By Jared Edgerton, Contributing Writer
This week has been tough — yesterday the the DOW dropped 634 points in response to S&P downgrading America’s credit rating from AAA to AA+. S&P said their decision was partially due to political gridlock and called for reforms to the tax code and entitlement programs.
This sets the stage for the “super committee,” comprised of 12 members evenly divided between Democrats and Republicans from the Senate and the House, which is tasked with devising a comprehensive $1.5 trillion deficit reduction plan.
Although the members of the “super committee” have not been named it looks like Pennsylvania might play a critical role. Representative Allyson Schwartz (D-13) seems to be a top contender for one of the three Democratic House member positions.
The speculation around Representative Schwartz is justified.
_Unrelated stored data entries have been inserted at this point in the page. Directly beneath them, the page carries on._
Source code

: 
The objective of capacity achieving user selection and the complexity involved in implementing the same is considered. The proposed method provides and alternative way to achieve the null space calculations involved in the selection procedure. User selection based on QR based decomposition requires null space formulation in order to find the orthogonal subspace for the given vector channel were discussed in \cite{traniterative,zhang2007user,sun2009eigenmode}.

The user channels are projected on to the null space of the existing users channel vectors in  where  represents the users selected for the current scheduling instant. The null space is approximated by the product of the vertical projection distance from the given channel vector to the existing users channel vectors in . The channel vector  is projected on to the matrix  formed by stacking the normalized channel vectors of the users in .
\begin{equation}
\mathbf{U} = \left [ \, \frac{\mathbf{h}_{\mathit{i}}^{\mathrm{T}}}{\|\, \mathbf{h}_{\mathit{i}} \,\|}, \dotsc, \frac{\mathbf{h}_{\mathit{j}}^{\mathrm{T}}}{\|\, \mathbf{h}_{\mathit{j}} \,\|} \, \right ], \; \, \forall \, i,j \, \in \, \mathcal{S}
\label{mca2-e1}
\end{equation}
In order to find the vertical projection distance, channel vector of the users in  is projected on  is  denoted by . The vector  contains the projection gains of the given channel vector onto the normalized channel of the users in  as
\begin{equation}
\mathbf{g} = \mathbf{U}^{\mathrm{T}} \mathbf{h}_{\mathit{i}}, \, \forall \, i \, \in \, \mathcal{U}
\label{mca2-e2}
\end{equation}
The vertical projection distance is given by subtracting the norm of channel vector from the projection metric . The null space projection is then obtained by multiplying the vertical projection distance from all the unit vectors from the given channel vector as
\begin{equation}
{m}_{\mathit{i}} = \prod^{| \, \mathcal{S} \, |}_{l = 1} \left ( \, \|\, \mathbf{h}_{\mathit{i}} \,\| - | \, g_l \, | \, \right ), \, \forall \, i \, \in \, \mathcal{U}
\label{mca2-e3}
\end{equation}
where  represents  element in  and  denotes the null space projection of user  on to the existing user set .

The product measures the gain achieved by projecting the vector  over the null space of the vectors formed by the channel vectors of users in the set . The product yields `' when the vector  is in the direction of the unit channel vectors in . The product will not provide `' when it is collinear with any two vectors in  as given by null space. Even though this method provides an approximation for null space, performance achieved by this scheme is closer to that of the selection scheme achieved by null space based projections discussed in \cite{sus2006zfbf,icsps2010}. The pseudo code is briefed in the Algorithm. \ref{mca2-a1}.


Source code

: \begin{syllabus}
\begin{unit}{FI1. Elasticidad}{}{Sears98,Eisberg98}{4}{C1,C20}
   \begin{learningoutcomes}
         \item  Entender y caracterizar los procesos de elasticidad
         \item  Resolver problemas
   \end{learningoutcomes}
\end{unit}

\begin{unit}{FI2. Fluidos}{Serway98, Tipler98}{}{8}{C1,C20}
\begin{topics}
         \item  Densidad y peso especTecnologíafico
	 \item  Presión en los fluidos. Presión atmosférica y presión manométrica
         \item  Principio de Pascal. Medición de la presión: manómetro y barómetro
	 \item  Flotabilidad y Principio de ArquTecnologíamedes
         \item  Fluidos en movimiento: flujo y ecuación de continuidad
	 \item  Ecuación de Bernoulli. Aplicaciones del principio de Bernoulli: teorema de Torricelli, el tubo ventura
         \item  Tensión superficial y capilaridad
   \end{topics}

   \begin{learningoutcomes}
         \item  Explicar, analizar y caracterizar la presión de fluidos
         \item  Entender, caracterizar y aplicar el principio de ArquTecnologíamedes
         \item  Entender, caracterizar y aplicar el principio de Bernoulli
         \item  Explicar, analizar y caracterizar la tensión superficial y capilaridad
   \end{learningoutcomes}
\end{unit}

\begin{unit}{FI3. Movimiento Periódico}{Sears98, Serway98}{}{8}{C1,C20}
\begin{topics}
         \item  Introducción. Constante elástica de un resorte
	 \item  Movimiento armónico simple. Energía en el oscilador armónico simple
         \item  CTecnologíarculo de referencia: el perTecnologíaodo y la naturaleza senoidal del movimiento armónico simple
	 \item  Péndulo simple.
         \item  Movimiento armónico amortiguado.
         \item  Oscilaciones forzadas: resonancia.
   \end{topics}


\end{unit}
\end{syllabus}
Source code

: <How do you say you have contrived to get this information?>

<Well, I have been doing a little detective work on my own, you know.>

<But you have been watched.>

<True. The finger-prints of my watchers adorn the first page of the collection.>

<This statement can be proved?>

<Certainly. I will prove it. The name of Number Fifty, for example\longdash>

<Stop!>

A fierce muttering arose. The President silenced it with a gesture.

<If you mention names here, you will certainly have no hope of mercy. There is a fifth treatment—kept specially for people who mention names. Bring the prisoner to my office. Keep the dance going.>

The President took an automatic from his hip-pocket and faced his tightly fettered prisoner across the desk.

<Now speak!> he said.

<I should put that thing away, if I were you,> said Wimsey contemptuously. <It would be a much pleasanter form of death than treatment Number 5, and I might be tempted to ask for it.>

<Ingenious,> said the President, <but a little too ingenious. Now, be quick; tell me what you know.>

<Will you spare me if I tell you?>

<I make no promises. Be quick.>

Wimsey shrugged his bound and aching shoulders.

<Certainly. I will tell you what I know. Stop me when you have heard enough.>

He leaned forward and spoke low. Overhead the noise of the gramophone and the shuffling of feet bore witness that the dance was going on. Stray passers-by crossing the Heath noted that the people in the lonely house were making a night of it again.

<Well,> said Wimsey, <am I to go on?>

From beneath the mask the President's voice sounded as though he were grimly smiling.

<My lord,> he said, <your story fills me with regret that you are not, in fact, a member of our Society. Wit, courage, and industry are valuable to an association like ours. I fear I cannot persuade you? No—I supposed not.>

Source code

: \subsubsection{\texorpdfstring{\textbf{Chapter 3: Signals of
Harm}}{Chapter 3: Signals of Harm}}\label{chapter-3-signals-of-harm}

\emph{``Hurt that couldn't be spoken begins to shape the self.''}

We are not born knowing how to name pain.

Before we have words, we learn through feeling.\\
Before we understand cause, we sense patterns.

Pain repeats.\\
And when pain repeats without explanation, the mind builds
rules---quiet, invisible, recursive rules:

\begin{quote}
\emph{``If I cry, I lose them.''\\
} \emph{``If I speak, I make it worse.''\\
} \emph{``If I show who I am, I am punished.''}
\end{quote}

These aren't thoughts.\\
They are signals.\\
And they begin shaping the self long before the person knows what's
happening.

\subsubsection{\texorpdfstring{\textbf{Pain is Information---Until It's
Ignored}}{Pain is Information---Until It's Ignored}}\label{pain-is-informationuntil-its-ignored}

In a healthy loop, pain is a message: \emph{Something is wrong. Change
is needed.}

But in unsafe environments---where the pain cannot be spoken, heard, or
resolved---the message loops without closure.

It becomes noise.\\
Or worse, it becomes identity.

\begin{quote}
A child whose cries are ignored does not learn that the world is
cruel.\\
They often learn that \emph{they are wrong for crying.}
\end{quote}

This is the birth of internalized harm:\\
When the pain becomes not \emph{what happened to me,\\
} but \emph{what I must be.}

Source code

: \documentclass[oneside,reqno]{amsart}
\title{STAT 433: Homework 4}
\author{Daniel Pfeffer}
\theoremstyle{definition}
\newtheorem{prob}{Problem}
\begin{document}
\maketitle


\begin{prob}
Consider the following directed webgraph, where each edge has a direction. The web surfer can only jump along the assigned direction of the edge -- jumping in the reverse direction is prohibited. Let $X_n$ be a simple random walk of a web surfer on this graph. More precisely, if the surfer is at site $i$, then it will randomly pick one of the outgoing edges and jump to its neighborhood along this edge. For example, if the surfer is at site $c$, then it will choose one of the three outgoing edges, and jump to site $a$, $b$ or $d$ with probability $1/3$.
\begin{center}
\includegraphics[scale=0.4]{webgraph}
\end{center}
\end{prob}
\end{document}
She is the second ranking Democrat on the Budget Committee, has a good relationship with House Minority Leader Nancy Pelosi and is well respected in the moderate circles of the Democratic Party.
The other Pennsylvanian who might get tapped for a spot on the “super committee” is Senator Pat Toomey. During the debt ceiling negotiations Toomey raised his profile by fiercely advocating for serious austerity measures. When the deal was finally reached Toomey was one of the 26 Senators to vote against it; citing that it did not deal with long term spending problems. He was also named by the Washington Post as a possible pick.
Last week during a segment of Greta Van Susteren’s television show Toomey said he, “would be delighted to serve on the committee…and intends to ask to be considered.”
Toomey has reasons to be hopeful – his experience in the private sector is a plus for the GOP. On top of that, if Senate Minority Leader Mitch McConnell chooses Toomey it will appeal to tea party activists and could help leadership seem more inclusive of the large GOP freshman class.
One GOP insider close to Toomey thinks it’s in the realm of possibility.
“He’s smart on the issues and he’s not up for election for 5 years. [Committee members are] supposed to be Senior Committee Chairs, etc. But you have guys like [Sen. Orrin] Hatch who I’m sure doesn’t want to be on, as there will be lots of controversial calls and his potential primary opponent will throw stones no matter what.”
Neither Schwartz nor Toomey’s office responded to requests for comment, which comes as little surprise as everyone in Washington is keeping their strategy close to the vest on this one.
Keegan Gibson contributed to this report.